Stored data
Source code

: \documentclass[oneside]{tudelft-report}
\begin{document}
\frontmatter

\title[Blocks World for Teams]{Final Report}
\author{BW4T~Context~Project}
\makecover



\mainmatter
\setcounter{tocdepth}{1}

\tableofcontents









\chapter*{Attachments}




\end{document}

==

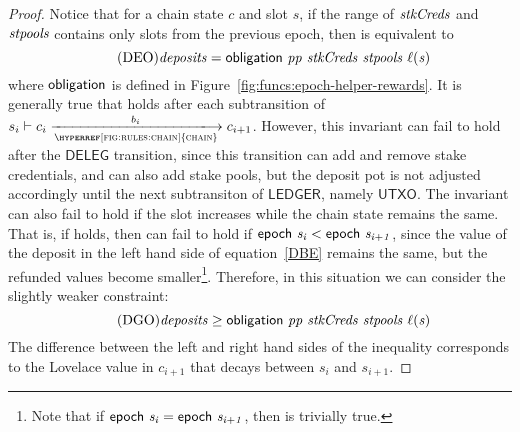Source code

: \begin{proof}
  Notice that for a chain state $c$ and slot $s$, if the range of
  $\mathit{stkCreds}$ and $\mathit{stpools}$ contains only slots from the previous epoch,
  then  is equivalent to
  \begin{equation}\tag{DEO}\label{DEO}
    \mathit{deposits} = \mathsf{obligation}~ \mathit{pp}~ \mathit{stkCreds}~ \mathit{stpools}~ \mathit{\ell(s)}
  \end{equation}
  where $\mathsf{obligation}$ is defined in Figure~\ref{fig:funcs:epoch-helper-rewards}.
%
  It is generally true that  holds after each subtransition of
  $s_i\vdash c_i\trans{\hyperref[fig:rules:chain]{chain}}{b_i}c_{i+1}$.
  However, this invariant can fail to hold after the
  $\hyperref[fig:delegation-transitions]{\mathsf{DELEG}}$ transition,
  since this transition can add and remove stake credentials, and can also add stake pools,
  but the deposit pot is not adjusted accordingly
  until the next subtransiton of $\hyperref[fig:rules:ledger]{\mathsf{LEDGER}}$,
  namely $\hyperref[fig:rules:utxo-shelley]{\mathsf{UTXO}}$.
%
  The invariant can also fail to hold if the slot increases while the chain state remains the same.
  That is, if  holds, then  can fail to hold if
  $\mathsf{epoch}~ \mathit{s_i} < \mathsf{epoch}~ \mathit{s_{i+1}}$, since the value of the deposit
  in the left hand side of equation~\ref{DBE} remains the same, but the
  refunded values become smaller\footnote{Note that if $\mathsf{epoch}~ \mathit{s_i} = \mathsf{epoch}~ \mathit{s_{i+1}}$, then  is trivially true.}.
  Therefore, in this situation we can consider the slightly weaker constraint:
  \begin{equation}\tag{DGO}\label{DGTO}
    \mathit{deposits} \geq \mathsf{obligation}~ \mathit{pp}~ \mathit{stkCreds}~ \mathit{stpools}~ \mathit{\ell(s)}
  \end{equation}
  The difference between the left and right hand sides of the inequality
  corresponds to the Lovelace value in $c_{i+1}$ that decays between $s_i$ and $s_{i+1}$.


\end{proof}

---

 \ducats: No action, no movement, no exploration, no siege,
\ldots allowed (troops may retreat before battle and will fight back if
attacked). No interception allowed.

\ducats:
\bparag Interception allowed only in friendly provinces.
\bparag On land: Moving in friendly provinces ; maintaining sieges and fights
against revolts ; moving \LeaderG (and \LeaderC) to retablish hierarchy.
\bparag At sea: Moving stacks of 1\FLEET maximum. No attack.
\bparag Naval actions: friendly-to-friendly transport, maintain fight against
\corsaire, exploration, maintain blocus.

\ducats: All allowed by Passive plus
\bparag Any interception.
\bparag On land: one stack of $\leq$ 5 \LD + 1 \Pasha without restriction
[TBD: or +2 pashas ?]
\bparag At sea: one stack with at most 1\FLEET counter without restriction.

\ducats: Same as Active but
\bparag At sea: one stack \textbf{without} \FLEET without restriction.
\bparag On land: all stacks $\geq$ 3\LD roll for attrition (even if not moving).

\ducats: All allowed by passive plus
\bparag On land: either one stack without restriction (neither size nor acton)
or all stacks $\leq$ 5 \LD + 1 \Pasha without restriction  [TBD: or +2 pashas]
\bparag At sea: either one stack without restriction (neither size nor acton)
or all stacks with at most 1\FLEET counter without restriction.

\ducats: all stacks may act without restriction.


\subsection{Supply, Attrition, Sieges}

__Task directions__. Once you find the line with "is equivalent to" in the entries above, output it and each line after it up to and including the line with "in the left", and nothing else.

__Finished exercise__.
  then  is equivalent to
  \begin{equation}\tag{DEO}\label{DEO}
    \mathit{deposits} = \mathsf{obligation}~ \mathit{pp}~ \mathit{stkCreds}~ \mathit{stpools}~ \mathit{\ell(s)}
  \end{equation}
  where $\mathsf{obligation}$ is defined in Figure~\ref{fig:funcs:epoch-helper-rewards}.
%
  It is generally true that  holds after each subtransition of
  $s_i\vdash c_i\trans{\hyperref[fig:rules:chain]{chain}}{b_i}c_{i+1}$.
  However, this invariant can fail to hold after the
  $\hyperref[fig:delegation-transitions]{\mathsf{DELEG}}$ transition,
  since this transition can add and remove stake credentials, and can also add stake pools,
  but the deposit pot is not adjusted accordingly
  until the next subtransiton of $\hyperref[fig:rules:ledger]{\mathsf{LEDGER}}$,
  namely $\hyperref[fig:rules:utxo-shelley]{\mathsf{UTXO}}$.
%
  The invariant can also fail to hold if the slot increases while the chain state remains the same.
  That is, if  holds, then  can fail to hold if
  $\mathsf{epoch}~ \mathit{s_i} < \mathsf{epoch}~ \mathit{s_{i+1}}$, since the value of the deposit
  in the left hand side of equation~\ref{DBE} remains the same, but the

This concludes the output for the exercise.